# Complex numbers equation with conjugate.

• April 29th 2011, 12:12 PM
TriForce
Complex numbers equation with conjugate.
I'm having a bit problem solving the following equation:

c * conjugate(z) = i where c = 3 + 5i and z is a complex number (a + bi)

I tried following

conjugate(z) = i/c
But have no idea how to remove the conjugate from z.

Any ideas?
• April 29th 2011, 12:24 PM
topsquark
Quote:

Originally Posted by TriForce
I'm having a bit problem solving the following equation:

c * conjugate(z) = i where c = 3 + 5i and z is a complex number (a + bi)

I tried following

conjugate(z) = i/c
But have no idea how to remove the conjugate from z.

Any ideas?

The conjugate of the conjugate of z is z itself. So what is the conjugate of i/c?

-Dan
• April 29th 2011, 12:29 PM
Plato
Quote:

Originally Posted by TriForce
I'm having a bit problem solving the following equation:

c * conjugate(z) = i where c = 3 + 5i and z is a complex number (a + bi)

If $z=a+b\mathif{i}$ then $\overline{z}=a-b\mathif{i}$.
So $(3+5\mathif{i})(a-b\mathif{i})=(3a+5b)+(-3b+5a)\mathif{i}$.

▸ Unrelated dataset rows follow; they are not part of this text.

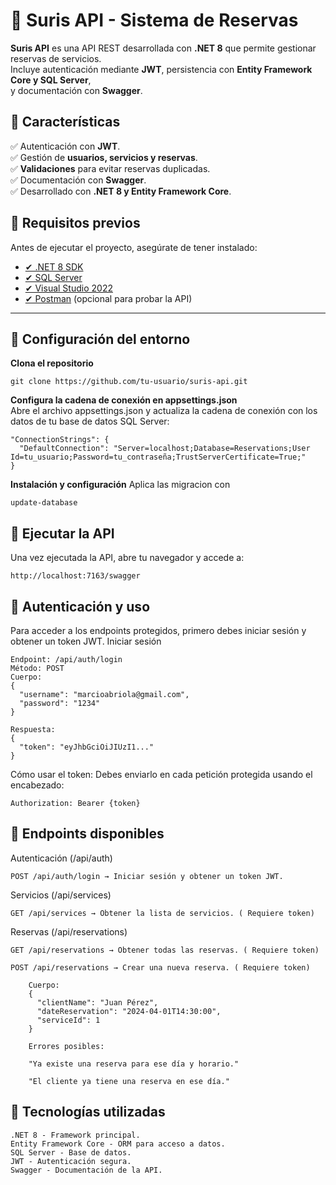 # 🏥 Suris API - Sistema de Reservas  

**Suris API** es una API REST desarrollada con **.NET 8** que permite gestionar reservas de servicios.  
Incluye autenticación mediante **JWT**, persistencia con **Entity Framework Core y SQL Server**,  
y documentación con **Swagger**.

## 📌 Características  
✅ Autenticación con **JWT**.  
✅ Gestión de **usuarios, servicios y reservas**.  
✅ **Validaciones** para evitar reservas duplicadas.  
✅ Documentación con **Swagger**.  
✅ Desarrollado con **.NET 8 y Entity Framework Core**.  

## 📌 Requisitos previos  

Antes de ejecutar el proyecto, asegúrate de tener instalado:  

- [✔ .NET 8 SDK](https://dotnet.microsoft.com/en-us/download/dotnet/7.0)  
- [✔ SQL Server](https://www.microsoft.com/en-us/sql-server/sql-server-downloads)  
- [✔ Visual Studio 2022](https://visualstudio.microsoft.com/)
- [✔ Postman](https://www.postman.com/) (opcional para probar la API)  

---

## 📌 Configuración del entorno  

**Clona el repositorio**  
    
    git clone https://github.com/tu-usuario/suris-api.git

**Configura la cadena de conexión en appsettings.json**  
Abre el archivo appsettings.json y actualiza la cadena de conexión con los datos de tu base de datos SQL Server:

    "ConnectionStrings": {
      "DefaultConnection": "Server=localhost;Database=Reservations;User Id=tu_usuario;Password=tu_contraseña;TrustServerCertificate=True;"
    }

**Instalación y configuración** 
Aplica las migracion con 

    update-database

## 📌 Ejecutar la API
Una vez ejecutada la API, abre tu navegador y accede a:

    http://localhost:7163/swagger

## 📌 Autenticación y uso
Para acceder a los endpoints protegidos, primero debes iniciar sesión y obtener un token JWT.
Iniciar sesión

    Endpoint: /api/auth/login
    Método: POST
    Cuerpo:
    {
      "username": "marcioabriola@gmail.com",
      "password": "1234"
    }
    
    Respuesta:
    {
      "token": "eyJhbGciOiJIUzI1..."
    }

Cómo usar el token:
Debes enviarlo en cada petición protegida usando el encabezado:

    Authorization: Bearer {token}

## 📌 Endpoints disponibles
Autenticación (/api/auth)

    POST /api/auth/login → Iniciar sesión y obtener un token JWT.

Servicios (/api/services)

    GET /api/services → Obtener la lista de servicios. ( Requiere token)

Reservas (/api/reservations)

    GET /api/reservations → Obtener todas las reservas. ( Requiere token)

    POST /api/reservations → Crear una nueva reserva. ( Requiere token)

        Cuerpo:
        {
          "clientName": "Juan Pérez",
          "dateReservation": "2024-04-01T14:30:00",
          "serviceId": 1
        }

        Errores posibles:

        "Ya existe una reserva para ese día y horario."

        "El cliente ya tiene una reserva en ese día."

## 📌 Tecnologías utilizadas

    .NET 8 - Framework principal.
    Entity Framework Core - ORM para acceso a datos.
    SQL Server - Base de datos.
    JWT - Autenticación segura.
    Swagger - Documentación de la API.
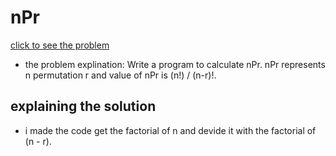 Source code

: #  nPr




[click to see the problem](https://practice.geeksforgeeks.org/problems/npr4253/1?page=3&difficulty[]=-2&sortBy=submissions)



 - the problem explination:
    Write a program to calculate nPr. nPr represents n permutation r and value of nPr is (n!) / (n-r)!.



 


## explaining the solution

- i made the code get the factorial of n and devide it with the factorial of (n - r). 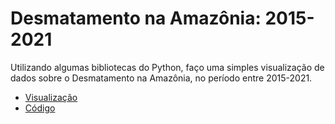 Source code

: # Desmatamento na Amazônia: 2015-2021

Utilizando algumas bibliotecas do Python, faço uma simples visualização de dados sobre o Desmatamento na Amazônia, no período entre 2015-2021.

- [Visualização](visualização.svg)
- [Código](codigo.ipynb)
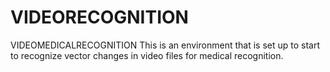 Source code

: # VIDEORECOGNITION
VIDEOMEDICALRECOGNITION
This is an environment that is set up to start to recognize vector changes in video files for medical recognition.
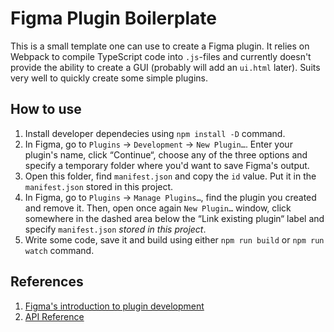 # Figma Plugin Boilerplate

This is a small template one can use to create a Figma plugin. It relies on Webpack to compile TypeScript code into `.js`-files and currently doesn't provide the ability to create a GUI (probably will add an `ui.html` later). Suits very well to quickly create some simple plugins. 

## How to use
1. Install developer dependecies using `npm install -D` command.
2. In Figma, go to `Plugins` → `Development` → `New Plugin…`. Enter your plugin's name, click “Continue“, choose any of the three options and specify a temporary folder where you'd want to save Figma's output.
3. Open this folder, find `manifest.json` and copy the `id` value. Put it in the `manifest.json` stored in this project.
4. In Figma, go to `Plugins` → `Manage Plugins…`, find the plugin you created and remove it. Then, open once again `New Plugin…` window, click somewhere in the dashed area below the “Link existing plugin“ label and specify `manifest.json` *stored in this project*.
5. Write some code, save it and build using either `npm run build` or `npm run watch` command.

## References
1. [Figma's introduction to plugin development](https://www.figma.com/plugin-docs/intro/)
2. [API Reference](https://www.figma.com/plugin-docs/api/api-overview/)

So solve $3a+5b=0~\&~(-3b+5a)=1$
• April 29th 2011, 12:33 PM
TriForce
Oh, thanks so much, i really need to practice more...
• April 29th 2011, 12:41 PM
Plato
Quote:

Originally Posted by TriForce
@topsquark Well that's kind of the problem, i can't find anything about conjugating a complex number fraction...

If you insist upon this: $\frac{1}{z} = \frac{{\overline z }}{{\left| z \right|^2 }}$.

Then $\overline{~\frac{1}{z}~} = \frac{z}{{\left| z \right|^2 }}$.

But I find the system approach clearer.
• April 29th 2011, 01:52 PM
TriForce
Quote:

Originally Posted by Plato
So solve $3a+5b=0~\&~(-3b+5a)=1$

Could you please explain why you put real numbers = 0, and complex = 1, and where did complex i go?
• April 29th 2011, 02:12 PM
Plato
Quote:

Originally Posted by TriForce
Could you please explain why you put real numbers = 0, and complex = 1, and where did complex i go?

If $a+bi=3-4i$ then $a=3~\&~b=-4$.

So if $a+bi=i=0+i$ then $a=0~\&~b=1$.